Sunday, 19 September 2010

Kindle: some thoughts on it so far

My kindle arrived yesterday, hurray! I like it. Here are some things I have thought about it so far.
1) Reading on it is fine. It tells you how far through a book you are, and is pretty easy to navigate. When you turn a page it's fast enough. The screen flashes black as it changes and some people find this distracting -- I don't mind it myself, because for one thing you can see the words of the next page in white on black just for a moment, and so continue reading. The screen is better than any e-ink screen I've ever seen before, but it is still a little grey rather than bright white. If you try really hard and turn it the right way you can just about get a little glare off it, but on the whole the more light the better.

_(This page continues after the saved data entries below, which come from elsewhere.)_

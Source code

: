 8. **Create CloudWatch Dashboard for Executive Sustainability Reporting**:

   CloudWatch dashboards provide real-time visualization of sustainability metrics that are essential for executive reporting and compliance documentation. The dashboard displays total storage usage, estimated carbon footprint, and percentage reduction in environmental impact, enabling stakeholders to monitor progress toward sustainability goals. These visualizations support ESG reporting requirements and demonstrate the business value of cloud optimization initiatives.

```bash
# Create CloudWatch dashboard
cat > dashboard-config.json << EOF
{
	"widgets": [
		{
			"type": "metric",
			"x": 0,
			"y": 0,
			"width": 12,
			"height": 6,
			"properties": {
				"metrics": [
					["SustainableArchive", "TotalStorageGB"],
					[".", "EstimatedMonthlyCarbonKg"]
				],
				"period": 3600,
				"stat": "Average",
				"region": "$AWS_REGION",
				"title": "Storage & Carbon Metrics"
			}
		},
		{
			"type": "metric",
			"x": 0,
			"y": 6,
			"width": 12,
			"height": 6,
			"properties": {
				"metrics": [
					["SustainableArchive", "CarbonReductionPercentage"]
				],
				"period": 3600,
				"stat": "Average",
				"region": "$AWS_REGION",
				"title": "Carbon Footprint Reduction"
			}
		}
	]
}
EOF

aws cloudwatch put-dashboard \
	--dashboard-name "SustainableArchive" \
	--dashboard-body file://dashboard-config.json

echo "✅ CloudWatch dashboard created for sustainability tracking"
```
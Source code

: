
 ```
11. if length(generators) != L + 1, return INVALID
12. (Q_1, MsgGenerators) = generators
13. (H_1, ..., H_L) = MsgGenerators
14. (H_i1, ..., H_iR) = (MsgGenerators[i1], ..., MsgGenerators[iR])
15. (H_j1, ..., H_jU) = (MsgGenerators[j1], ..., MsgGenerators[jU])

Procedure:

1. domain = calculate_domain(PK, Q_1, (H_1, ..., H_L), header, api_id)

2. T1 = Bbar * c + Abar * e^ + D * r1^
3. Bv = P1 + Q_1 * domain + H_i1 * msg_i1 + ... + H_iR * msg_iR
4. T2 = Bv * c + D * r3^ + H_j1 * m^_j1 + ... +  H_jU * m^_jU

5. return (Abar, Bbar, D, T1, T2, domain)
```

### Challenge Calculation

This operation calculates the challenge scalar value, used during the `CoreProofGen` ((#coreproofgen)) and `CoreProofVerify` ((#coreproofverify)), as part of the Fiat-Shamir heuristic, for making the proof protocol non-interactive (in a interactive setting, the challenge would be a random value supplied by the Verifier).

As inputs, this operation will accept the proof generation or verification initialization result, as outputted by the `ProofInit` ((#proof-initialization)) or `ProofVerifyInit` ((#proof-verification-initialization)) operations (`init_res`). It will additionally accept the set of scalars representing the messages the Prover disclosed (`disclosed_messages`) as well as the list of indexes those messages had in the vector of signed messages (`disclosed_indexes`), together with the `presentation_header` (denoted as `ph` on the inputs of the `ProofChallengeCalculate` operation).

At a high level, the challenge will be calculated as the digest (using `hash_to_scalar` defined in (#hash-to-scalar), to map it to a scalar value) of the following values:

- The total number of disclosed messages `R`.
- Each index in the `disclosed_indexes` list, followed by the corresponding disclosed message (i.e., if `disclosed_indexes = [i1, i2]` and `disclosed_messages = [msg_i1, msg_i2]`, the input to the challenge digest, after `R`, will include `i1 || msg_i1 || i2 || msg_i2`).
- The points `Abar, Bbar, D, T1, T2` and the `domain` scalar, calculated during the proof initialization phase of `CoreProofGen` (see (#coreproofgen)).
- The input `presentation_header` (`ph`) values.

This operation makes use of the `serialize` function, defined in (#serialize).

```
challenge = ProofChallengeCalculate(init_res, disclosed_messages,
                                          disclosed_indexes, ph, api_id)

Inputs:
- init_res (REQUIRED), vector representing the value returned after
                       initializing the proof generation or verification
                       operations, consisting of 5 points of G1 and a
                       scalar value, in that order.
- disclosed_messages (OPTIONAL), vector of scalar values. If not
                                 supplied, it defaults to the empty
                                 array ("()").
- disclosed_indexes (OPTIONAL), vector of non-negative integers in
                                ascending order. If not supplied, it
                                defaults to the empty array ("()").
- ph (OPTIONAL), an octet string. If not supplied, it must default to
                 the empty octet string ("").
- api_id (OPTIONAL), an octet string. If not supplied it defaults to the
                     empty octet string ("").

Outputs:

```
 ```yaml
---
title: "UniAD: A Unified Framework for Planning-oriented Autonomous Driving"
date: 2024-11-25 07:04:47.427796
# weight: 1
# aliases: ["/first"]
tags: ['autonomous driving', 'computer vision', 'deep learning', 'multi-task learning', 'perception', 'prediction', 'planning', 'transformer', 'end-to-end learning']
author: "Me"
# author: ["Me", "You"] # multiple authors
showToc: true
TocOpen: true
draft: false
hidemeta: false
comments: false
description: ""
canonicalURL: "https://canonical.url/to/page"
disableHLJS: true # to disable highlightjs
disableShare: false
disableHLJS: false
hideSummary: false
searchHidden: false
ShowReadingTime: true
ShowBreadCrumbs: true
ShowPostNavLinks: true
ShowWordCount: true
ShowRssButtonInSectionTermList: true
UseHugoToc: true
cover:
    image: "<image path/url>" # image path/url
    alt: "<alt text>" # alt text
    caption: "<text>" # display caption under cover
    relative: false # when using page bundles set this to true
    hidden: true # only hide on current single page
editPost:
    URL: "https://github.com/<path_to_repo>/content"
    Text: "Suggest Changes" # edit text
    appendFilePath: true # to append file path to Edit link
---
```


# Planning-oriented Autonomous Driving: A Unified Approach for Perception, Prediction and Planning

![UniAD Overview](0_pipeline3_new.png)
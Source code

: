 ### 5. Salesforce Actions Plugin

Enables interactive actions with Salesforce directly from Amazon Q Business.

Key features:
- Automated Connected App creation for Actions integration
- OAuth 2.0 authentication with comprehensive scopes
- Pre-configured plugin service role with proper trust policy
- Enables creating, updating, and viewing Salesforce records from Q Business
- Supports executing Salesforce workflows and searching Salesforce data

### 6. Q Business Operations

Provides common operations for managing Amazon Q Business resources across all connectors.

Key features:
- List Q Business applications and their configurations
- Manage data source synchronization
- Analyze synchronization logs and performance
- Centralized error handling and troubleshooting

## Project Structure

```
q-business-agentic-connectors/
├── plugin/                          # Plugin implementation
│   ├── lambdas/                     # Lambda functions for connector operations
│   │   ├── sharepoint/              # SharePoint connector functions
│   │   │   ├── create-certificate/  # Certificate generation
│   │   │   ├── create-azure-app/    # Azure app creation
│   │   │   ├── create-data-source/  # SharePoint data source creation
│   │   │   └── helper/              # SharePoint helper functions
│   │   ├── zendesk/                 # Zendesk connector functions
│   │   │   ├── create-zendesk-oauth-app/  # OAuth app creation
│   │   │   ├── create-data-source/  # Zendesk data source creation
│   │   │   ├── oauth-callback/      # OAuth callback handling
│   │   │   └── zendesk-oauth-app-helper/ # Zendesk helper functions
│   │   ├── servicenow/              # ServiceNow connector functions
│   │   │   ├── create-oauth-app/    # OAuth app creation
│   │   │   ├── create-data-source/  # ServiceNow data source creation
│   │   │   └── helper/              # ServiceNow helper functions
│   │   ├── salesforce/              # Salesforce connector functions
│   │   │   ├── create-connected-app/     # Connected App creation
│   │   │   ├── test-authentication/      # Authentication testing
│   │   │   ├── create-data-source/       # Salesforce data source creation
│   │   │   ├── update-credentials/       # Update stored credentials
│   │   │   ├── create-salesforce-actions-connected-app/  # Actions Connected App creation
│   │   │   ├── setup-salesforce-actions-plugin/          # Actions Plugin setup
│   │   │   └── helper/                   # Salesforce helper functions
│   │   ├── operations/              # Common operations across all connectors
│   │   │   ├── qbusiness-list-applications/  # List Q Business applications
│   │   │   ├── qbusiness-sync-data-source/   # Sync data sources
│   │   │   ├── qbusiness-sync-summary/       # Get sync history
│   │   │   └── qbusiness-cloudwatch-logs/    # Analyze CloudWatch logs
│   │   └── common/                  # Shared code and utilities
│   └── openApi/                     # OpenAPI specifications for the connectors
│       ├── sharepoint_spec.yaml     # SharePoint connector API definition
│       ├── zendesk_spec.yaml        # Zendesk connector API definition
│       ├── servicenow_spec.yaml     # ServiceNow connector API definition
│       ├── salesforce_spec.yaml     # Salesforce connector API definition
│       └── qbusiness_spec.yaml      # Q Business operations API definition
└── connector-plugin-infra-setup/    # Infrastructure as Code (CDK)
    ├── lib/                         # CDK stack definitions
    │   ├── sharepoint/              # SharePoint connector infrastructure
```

2) The dictionary is more useful than I would have expected, maybe because I've been reading nineteenth-century material. I expect it's rather good for me; for example I wouldn't usually bother to look up words like indurated, because the context suggested the correct meaning, but it's so easy just to flick the cursor to the right place that I did it, and now I know. And because it's the Oxford English Dictionary it can cope with the odd Classical reference, which can be useful in nineteenth-century stuff. (Though you do have to change it to the OED in the settings, instead of the default American dictionary.)
3) Somehow it's rather charming.
4) But I find that I miss the blurb on printed books. I don't quite know why. I must consult book blurbs more often than I thought I did. I have been reading a few pretty obscure things, and some of them I downloaded a while ago in kindle readiness. Reading the blurb of a book sets you up for reading the real thing, I suppose. But I wouldn't have expected to miss it. And once you've finished a book you're just stuck on the last page, which leaves me feeling some odd sort of need to do something like reread the blurb, or shut the book in a definite manner. In time I'll probably feel just as satisfied by moving it into my "Finished" collection.
5) You can organise books into collections, but this is not yet flexible enough. And for some reason you can't put magazines into collections.
6) I wasn't expecting to use the magazine possibilities, but after browsing a lot I have taken out trial subscriptions to two which consist simply of short stories.
7) The browser is pretty good -- perhaps less so if you have high expectations. I don't have a smart phone, and every now and then I really feel the need of a way of checking train times, or looking for a nearby shop, or some such. I think it works best with mobile versions of websites. But I haven't tried it out on the road so far. It connected very well to the wifi here, but we don't have 3G here, so it will be interesting to try it the other way round.
8) Buying things from amazon.co.uk is very simple indeed. Downloads are remarkably fast. You can also get a sample of a book sent to your kindle before deciding whether or not to read the whole thing. I've done this with some items, e.g. to find the best Kindle edition of Sir Thomas Browne's Religio Medici. (This is the best kindle edition; Amazon tell me they are trying to sort out the mislabelling issue with the publishers.)
8a) I bet that suggesting samples could be a good way of sharing book recommendations with friends. Amazon could add a feature saying "suggest this to a friend" and the friend could get a message saying "XX recommends this to you, would you like to download a sample?"
9) I really like the highlighting feature, and I will tell you why. It's very easy indeed to highlight a bit of text, and the kindle assembles on the fly a text file of all your highlighted stuff, labelled with where it came from, as a sort of immediate commonplace book. I wasn't expecting to annotate things much on the kindle, so this comes as a surprise to me.
10) You can share those annotations over facebook or twitter. You can read other people's annotations of books you have downloaded. Needless to say I turned this feature off as soon as I got the kindle. Just imagine reading Moby Dick if you could see all the annotations and underlinings of all the American high school students who have to read it! On the other hand it might be a good sociological experiment, or a new form of novel.
11) As for choosing books, you have to watch out for the really cheap or free items, because some are very badly OCR'd from old copies of texts, and I have heard that poetry in particular can be very badly formatted on the page. If you come across a problem like this it's very easy to get your money back from Amazon; and it's a problem you're most likely to find in free things anyway.
12) Other shops: check what format they supply in. Kindle uses .mobi, but it can't use .mobi with DRM, as I understand it, unless it's Amazon's own DRM. A program called Calibre will turn epub documents into Kindleable documents, as well as other formats; but this only works on epub docs without DRM. So watch out for DRM. But stores other than amazon are often dramatically expensive anyway. I've only used one other shop so far. I've found it very easy to put non-Amazon .mobi files onto my Kindle.
13) But so far I have not experimented with putting onto it files which are not ebooks.
14) Instapaper is quite good. It gives you a "Read later" button for articles on the web, and then you can export the whole lot onto your kindle as a sort of self-made magazine.
15) I think that for the moment I shall continue with cheap or free stuff for a while, or things which it wouldn't be easy for me to get in another format.